In the 1930s, when homosexuality was illegal in Britain, Berners and the Mad Boy created an aesthete's paradise at Faringdon. Visitors were greeted by a flurry of doves in rainbow hues of pink, orange, blue, green, and mauve; the birds were colored thrice a year using harmless vegetable dyes sent from Paris by Stravinsky's mistress. Nancy Mitford, who fictionalized Faringdon as Merlinford in The Pursuit of Love, describes the thrill of encountering "a flock of multi-colored pigeons tumbling about like a cloud of confetti in the sky." 

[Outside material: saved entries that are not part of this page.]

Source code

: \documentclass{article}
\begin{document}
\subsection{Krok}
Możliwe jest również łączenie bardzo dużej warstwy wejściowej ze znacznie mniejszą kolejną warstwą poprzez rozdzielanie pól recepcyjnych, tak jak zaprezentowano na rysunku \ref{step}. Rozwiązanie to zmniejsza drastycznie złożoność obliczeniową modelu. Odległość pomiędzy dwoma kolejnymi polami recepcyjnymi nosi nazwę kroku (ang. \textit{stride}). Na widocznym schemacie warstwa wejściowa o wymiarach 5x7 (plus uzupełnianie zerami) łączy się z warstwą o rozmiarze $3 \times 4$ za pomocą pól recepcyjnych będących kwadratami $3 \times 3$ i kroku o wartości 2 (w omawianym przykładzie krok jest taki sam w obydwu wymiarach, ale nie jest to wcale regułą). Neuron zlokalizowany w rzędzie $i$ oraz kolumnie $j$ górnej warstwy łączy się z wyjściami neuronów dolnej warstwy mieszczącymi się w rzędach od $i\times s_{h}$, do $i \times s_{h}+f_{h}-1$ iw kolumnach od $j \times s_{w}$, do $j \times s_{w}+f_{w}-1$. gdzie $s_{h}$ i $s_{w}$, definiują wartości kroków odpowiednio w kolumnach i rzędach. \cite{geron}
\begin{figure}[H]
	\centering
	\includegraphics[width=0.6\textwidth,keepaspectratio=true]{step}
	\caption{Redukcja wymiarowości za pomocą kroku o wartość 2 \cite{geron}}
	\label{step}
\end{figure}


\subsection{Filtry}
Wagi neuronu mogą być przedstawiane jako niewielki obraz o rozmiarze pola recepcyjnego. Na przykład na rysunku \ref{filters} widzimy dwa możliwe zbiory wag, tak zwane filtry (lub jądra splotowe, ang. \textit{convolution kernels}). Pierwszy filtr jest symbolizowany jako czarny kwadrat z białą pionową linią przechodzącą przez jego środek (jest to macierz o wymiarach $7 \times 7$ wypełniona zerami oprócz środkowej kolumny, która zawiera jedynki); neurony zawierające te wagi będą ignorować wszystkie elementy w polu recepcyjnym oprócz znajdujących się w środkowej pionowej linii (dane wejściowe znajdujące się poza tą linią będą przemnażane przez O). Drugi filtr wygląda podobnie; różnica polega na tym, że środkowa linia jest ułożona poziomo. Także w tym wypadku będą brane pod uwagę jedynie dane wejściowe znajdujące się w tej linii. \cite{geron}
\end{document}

The drawing room at Faringdon House, where Lord Berners and his lover Robert Heber-Percy, "the Mad Boy," entertained lavishly in the 1930s

The drawing room at Faringdon House, where Lord Berners and his lover Robert Heber-Percy, "the Mad Boy," entertained lavishly in the 1930s

Berners and his impetuous swain knew everyone and entertained lavishly. The visitors book reads like a compendium of the cultural elite of the 1930s: Salvador Dalí, Gertrude Stein, Stravinsky, Margot Fonteyn, Noël Coward, Evelyn Waugh, H.G. Wells, and Elsa Schiaparelli. Adding to the madcap atmosphere, two Dalmatians darted around wearing diamond necklaces. 

Berners, a lover of practical jokes, trained a parrot to walk beneath a bowler hat, so startled guests would blink, imagining that the hat was moving by itself. His lordship also wore fright masks, gleefully terrorizing passersby while riding in his chauffeur-driven Rolls-Royce, which contained a clavichord so he could entertain himself and compose while motoring through the English countryside. 

Guests were treated to famously delicious food, and they marveled that culinary excellence prevailed even during strict wartime rationing. Mitford recounted that Cyril Connolly, the literary critic, quipped, "When every sort of luxury has been forever banned in England, Lord Berners will somehow manage to maintain a secret melon house."

Amid all this gaiety, friends were flabbergasted when Robert announced his marriage to Jennifer Fry, a frolicsome heiress to a chocolate fortune, who shocked even jaded observers by moving into Faringdon House with her new hubby and his older, male lover. In the book Sofka acknowledges that her fast-living, good-looking grandparents were "sexual buccaneers" during the 1930s, when bed-hopping was wildly fashionable among the privileged country house weekend set. (Both of her maternal grandparents preferred men but dabbled on occasion with women.)

The image of Robert Heber-Percy, "The Mad Boy," in Cecil Beaton's scrapbook

The image of Robert Heber-Percy, "The Mad Boy," in Cecil Beaton's scrapbook

The outré ménage-à-trois at Faringdon inspired frenzied gossip in polite society, which escalated to a fever pitch when the new Mrs. Heber-Percy gave birth to a baby girl, Victoria, (Sofka's mother), thrusting Lord Berners into the improbable role of beneficent grandfather. 

The marriage began to founder when Robert ceased paying any sexual attention to his bride, locking himself in his bedroom. Furious, Jennifer decamped for London, baby in tow, leaving behind a fish-shaped handbag, which remains on a drawing room chair, exactly where she left it. 

Before Jennifer's departure, Beaton captured the quixotic assembly in a classically inspired black-and-white portrait that shows Robert standing in a heroic pose in the drawing room, holding the newborn child, flanked by his elderly male lover and beautiful bride (who would claim, years later, while in the grips of senility, that the Mad Boy was not the baby's father, though she couldn't remember who was). Nothing about this charming image seems to hint at the rancor that followed.

In 1972, Robert was enraged when Beaton published a volume of his diaries in which he intimated that the Mad Boy had failed to be attentive to Berners during his terminal illness. Embittered by this suggestion, and by the public humiliation, when he ran into Beaton at an elegant party in London two years later, he punched the 70-year-old photographer on the chin with what Beaton described as "a maniacal fury." Beaton fell, banging his head, and later suffered a debilitating stroke. When the venerable royal photographer died six years later, many of Beaton's friends believed he had been killed by the Mad Boy.